[Rendered images with source text]

__________________________________________________

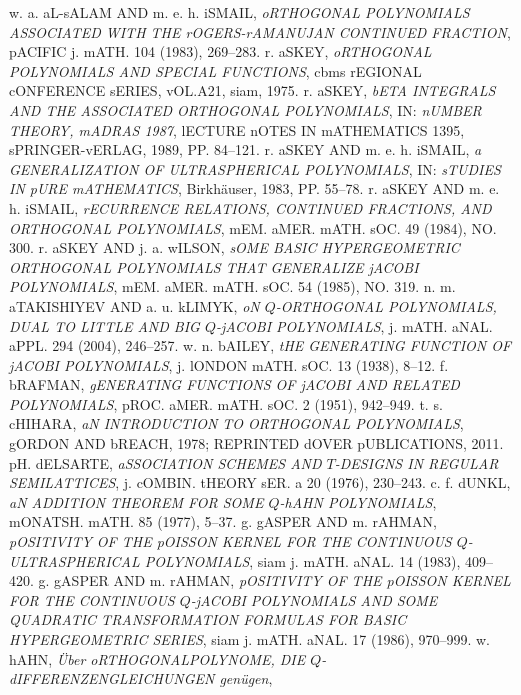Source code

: \documentclass[twoside,11pt]{article}
\newcommand\mybibitem[1]{\bibitem[#1]{#1}\hypertarget{#1}{}}
\newcommand\mybibitemKLS[1]{\bibitem[#1]{#1}\hypertarget{KLS#1}{}}
\begin{document}
\begin{thebibliography}{999} 
\label{sec_ref2} 
% 
\mybibitemKLS{24} 
w. a. aL-sALAM AND m. e. h. iSMAIL, 
{\em oRTHOGONAL POLYNOMIALS ASSOCIATED WITH THE rOGERS-rAMANUJAN CONTINUED FRACTION}, 
pACIFIC j. mATH. 104 (1983), 269--283. 
% 
\mybibitemKLS{46} 
r. aSKEY, 
{\em oRTHOGONAL POLYNOMIALS AND SPECIAL FUNCTIONS}, 
cbms rEGIONAL cONFERENCE sERIES, vOL.A21, siam, 1975. 
% 
\mybibitemKLS{51} 
 r. aSKEY, 
{\em bETA INTEGRALS AND THE ASSOCIATED ORTHOGONAL POLYNOMIALS}, 
IN: {\em nUMBER THEORY, mADRAS 1987}, 
lECTURE nOTES IN mATHEMATICS 1395, sPRINGER-vERLAG, 1989,  PP. 84--121. 
% 
\mybibitemKLS{63} 
r. aSKEY AND m. e. h. iSMAIL, 
{\em a GENERALIZATION OF ULTRASPHERICAL POLYNOMIALS}, 
IN: {\em sTUDIES IN pURE mATHEMATICS}, 
Birkh\"auser, 1983, PP. 55--78. 
% 
\mybibitemKLS{64} 
r. aSKEY AND m. e. h. iSMAIL, 
{\em rECURRENCE RELATIONS, CONTINUED FRACTIONS, AND ORTHOGONAL POLYNOMIALS}, 
mEM. aMER. mATH. sOC. 49 (1984), NO. 300. 
% 
\mybibitemKLS{72} 
r. aSKEY AND j. a. wILSON, 
{\em sOME BASIC HYPERGEOMETRIC ORTHOGONAL POLYNOMIALS THAT GENERALIZE jACOBI POLYNOMIALS}, 
mEM. aMER. mATH. sOC. 54 (1985), NO. 319. 
% 
\mybibitemKLS{79} 
n. m. aTAKISHIYEV AND a. u. kLIMYK, 
{\em oN $Q$-ORTHOGONAL POLYNOMIALS, DUAL TO LITTLE AND BIG 
$Q$-jACOBI POLYNOMIALS}, 
j. mATH. aNAL. aPPL. 294 (2004), 246--257. 
% 
\mybibitemKLS{91} 
w. n. bAILEY, 
{\em tHE GENERATING FUNCTION OF jACOBI POLYNOMIALS}, 
j. lONDON mATH. sOC. 13 (1938), 8--12. 
% 
\mybibitemKLS{109} 
f. bRAFMAN, 
{\em gENERATING FUNCTIONS OF jACOBI AND RELATED POLYNOMIALS}, 
pROC. aMER. mATH. sOC. 2 (1951), 942--949. 
% 
\mybibitemKLS{146} 
t. s. cHIHARA, 
{\em aN INTRODUCTION TO ORTHOGONAL POLYNOMIALS}, gORDON AND bREACH, 1978; 
REPRINTED dOVER pUBLICATIONS, 2011. 
% 
\mybibitemKLS{161} 
pH. dELSARTE, {\em aSSOCIATION SCHEMES AND $T$-DESIGNS IN REGULAR 
SEMILATTICES}, j. cOMBIN. tHEORY sER. a 20 (1976), 230--243. 
% 
\mybibitemKLS{186} 
c. f. dUNKL, 
{\em aN ADDITION THEOREM FOR SOME $Q$-hAHN POLYNOMIALS}, 
mONATSH. mATH. 85 (1977), 5--37. 
% 
\mybibitemKLS{234} 
g. gASPER AND m. rAHMAN, 
{\em pOSITIVITY OF THE pOISSON KERNEL FOR THE CONTINUOUS 
$Q$-ULTRASPHERICAL POLYNOMIALS}, 
siam j. mATH. aNAL. 14 (1983), 409--420. 
% 
\mybibitem{236} 
 g. gASPER AND m. rAHMAN, 
{\em pOSITIVITY OF THE pOISSON KERNEL FOR THE CONTINUOUS $Q$-jACOBI 
POLYNOMIALS AND SOME QUADRATIC TRANSFORMATION FORMULAS FOR BASIC 
HYPERGEOMETRIC SERIES}, 
siam j. mATH. aNAL. 17 (1986), 970--999. 
% 
\mybibitemKLS{261} 
w. hAHN, 
{\em \"Uber oRTHOGONALPOLYNOME, DIE $Q$-dIFFERENZENGLEICHUNGEN gen\"ugen}, 

\end{thebibliography}
\end{document}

__________________________________________________

Search the data for the string "rAHMAN" and copy out every line where it is found.

Reply to the task >>
g. gASPER AND m. rAHMAN, 
 g. gASPER AND m. rAHMAN, 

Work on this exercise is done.